[Dataset entries]

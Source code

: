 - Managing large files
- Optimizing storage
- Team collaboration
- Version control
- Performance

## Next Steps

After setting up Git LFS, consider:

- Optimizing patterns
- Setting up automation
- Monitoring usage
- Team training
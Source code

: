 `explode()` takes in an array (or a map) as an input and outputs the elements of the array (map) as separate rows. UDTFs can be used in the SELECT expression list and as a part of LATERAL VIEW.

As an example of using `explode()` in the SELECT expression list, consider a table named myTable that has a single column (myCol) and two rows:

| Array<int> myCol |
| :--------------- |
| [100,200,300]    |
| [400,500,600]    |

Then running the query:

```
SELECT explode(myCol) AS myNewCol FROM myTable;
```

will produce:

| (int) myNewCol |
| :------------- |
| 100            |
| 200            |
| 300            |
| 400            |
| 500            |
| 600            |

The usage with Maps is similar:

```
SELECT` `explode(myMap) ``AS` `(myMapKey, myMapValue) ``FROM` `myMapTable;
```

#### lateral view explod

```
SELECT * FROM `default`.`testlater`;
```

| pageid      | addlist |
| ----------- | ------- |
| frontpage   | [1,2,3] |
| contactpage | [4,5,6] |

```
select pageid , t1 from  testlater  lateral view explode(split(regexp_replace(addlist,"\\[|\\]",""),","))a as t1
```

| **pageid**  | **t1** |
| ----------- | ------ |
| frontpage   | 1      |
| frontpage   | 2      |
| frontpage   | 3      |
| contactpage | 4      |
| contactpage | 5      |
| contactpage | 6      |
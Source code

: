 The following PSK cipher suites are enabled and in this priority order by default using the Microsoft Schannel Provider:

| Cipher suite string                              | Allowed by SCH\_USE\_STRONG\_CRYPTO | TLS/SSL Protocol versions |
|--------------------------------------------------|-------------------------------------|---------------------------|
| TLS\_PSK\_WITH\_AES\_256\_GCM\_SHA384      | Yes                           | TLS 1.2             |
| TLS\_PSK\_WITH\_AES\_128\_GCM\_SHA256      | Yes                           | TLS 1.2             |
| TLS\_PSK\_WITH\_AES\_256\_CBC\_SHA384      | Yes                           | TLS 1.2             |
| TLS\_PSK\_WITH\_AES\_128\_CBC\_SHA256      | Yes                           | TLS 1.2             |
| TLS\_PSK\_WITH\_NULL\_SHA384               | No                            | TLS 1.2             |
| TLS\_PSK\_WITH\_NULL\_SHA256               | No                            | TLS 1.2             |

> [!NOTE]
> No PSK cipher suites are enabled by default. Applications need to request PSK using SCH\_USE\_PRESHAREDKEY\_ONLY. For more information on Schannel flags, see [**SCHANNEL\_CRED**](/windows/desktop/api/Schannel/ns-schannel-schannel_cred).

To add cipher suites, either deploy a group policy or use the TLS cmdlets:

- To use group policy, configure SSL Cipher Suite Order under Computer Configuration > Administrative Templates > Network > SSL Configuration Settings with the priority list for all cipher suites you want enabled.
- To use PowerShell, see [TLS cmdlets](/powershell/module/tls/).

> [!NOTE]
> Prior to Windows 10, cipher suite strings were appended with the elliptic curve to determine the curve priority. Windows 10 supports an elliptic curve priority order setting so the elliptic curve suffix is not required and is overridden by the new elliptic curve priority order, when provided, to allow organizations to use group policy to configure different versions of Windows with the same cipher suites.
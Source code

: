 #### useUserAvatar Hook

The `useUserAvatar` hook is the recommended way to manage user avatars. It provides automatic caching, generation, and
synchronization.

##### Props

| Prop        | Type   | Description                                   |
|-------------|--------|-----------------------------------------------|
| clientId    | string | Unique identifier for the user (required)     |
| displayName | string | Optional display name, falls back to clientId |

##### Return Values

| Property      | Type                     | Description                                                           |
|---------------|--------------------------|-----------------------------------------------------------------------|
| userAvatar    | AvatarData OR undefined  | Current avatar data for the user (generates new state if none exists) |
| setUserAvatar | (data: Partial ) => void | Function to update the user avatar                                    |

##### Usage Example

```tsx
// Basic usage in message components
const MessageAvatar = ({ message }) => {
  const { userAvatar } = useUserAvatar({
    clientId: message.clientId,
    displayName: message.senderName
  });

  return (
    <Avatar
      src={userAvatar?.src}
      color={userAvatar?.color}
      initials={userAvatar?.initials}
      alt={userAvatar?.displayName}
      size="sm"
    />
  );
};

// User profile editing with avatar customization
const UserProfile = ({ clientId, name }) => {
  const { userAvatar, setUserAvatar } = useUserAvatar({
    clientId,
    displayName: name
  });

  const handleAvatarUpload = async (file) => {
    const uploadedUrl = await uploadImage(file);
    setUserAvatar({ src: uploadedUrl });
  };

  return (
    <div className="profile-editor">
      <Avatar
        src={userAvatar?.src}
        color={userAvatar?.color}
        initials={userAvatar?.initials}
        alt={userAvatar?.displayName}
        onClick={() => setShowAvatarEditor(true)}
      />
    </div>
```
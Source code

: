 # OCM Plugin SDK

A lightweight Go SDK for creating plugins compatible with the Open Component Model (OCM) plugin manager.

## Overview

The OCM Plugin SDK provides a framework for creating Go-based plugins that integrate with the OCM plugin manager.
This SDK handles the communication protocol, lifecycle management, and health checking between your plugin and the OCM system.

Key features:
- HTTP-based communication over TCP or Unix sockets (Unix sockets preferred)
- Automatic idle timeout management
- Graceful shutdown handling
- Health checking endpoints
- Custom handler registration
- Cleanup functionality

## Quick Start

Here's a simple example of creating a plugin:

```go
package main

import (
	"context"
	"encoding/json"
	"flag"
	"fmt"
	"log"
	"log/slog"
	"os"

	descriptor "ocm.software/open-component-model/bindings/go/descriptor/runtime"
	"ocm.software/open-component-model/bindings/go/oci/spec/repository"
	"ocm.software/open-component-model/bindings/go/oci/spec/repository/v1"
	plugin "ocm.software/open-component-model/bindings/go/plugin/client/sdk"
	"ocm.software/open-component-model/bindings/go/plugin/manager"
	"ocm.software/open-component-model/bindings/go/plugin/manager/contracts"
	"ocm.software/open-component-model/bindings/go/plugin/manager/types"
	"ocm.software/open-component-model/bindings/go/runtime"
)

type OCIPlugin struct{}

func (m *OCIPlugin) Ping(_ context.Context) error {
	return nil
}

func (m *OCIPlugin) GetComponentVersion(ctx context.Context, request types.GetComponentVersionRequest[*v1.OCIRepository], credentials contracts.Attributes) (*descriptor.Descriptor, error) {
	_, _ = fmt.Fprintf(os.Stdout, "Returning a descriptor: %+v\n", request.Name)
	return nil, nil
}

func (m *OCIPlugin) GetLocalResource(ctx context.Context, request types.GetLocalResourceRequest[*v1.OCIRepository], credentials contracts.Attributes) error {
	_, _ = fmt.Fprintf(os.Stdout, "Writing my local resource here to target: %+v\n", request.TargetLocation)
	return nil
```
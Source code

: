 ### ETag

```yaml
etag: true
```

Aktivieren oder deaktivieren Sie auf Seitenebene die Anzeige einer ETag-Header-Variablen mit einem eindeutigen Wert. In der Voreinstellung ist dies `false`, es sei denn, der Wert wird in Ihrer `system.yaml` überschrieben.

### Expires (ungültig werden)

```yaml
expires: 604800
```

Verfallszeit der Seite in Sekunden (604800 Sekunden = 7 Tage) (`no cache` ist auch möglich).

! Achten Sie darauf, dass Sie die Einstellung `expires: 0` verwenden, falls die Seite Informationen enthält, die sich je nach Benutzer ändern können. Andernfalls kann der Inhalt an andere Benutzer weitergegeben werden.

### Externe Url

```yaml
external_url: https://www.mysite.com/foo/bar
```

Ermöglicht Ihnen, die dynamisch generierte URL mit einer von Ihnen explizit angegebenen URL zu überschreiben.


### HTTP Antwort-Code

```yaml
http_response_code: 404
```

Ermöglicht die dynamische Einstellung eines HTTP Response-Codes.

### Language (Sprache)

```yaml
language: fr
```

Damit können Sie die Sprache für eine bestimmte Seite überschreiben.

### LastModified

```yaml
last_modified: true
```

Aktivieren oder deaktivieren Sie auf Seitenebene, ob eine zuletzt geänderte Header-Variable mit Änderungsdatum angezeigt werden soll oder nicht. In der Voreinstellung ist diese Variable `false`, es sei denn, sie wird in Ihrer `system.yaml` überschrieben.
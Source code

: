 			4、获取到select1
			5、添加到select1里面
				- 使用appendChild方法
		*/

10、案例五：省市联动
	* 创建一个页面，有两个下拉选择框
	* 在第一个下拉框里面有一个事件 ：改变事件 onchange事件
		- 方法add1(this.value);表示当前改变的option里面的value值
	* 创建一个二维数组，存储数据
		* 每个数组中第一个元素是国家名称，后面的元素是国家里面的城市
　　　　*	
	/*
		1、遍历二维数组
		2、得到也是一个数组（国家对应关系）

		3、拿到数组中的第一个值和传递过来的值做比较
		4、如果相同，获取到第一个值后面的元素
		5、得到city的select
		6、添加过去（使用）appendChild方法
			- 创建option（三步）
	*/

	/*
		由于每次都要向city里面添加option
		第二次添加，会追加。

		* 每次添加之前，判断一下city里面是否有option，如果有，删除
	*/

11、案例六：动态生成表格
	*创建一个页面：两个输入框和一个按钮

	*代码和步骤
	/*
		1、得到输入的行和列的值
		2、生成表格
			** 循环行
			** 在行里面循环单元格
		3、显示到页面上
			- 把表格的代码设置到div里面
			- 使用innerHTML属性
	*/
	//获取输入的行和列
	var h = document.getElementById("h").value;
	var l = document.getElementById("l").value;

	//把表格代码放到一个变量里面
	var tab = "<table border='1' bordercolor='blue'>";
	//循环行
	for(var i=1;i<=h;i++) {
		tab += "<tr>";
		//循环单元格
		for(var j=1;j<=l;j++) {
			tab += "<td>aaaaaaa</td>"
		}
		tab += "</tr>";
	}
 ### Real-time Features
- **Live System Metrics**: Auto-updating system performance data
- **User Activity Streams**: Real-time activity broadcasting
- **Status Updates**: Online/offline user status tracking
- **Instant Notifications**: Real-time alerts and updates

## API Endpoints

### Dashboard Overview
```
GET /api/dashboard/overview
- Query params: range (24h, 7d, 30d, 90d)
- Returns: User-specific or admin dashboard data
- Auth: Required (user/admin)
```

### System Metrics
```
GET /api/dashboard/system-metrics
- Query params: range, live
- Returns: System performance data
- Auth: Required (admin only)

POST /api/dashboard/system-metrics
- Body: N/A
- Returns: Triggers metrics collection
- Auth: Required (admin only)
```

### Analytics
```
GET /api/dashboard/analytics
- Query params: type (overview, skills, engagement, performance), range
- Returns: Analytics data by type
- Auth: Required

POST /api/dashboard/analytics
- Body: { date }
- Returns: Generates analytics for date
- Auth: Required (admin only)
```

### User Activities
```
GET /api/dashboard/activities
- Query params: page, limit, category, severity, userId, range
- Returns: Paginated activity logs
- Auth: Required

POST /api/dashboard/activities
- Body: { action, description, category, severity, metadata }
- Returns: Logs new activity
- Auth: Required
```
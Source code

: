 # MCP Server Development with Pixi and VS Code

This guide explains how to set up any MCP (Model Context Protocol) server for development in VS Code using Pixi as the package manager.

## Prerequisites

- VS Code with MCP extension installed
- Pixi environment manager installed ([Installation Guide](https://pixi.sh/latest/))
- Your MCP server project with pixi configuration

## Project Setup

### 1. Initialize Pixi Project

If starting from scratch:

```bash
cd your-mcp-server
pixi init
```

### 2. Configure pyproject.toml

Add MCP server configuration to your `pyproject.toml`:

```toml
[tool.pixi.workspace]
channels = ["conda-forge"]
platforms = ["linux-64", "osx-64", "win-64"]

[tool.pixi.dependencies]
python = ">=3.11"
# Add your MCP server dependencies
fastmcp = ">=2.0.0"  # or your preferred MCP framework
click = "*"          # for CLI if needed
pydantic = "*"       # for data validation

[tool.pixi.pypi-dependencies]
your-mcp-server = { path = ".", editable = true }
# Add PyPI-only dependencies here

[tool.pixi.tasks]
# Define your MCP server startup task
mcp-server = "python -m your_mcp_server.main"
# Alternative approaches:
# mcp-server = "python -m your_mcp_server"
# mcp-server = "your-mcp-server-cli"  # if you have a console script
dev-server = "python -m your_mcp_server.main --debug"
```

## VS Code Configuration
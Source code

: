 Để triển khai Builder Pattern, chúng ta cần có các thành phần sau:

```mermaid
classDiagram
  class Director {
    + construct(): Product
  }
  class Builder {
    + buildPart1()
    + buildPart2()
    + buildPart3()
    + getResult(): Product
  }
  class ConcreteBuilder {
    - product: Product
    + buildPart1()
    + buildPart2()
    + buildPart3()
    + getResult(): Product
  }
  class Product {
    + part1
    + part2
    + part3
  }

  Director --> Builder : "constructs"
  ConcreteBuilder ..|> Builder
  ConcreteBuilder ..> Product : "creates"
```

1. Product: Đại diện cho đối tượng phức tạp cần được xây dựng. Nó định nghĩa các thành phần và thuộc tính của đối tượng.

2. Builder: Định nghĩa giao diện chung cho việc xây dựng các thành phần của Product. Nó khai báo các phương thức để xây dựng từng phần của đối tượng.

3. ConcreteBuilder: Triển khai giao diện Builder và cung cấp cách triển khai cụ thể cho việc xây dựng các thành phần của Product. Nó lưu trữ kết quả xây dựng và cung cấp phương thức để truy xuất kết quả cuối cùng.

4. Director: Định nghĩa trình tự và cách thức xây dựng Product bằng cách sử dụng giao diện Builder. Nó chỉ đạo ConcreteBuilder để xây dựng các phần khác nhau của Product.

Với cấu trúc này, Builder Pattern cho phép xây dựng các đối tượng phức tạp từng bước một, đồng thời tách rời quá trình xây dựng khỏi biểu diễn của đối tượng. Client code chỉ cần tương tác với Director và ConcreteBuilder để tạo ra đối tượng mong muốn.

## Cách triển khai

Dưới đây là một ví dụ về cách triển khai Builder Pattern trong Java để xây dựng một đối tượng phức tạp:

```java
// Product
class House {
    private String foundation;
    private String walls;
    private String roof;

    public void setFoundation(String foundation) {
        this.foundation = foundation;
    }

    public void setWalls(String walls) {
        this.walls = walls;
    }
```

[/Dataset entries]

*Work request*
Could you work out how many lines in the records include "management"? Answer with the number only.

*Task answer*
2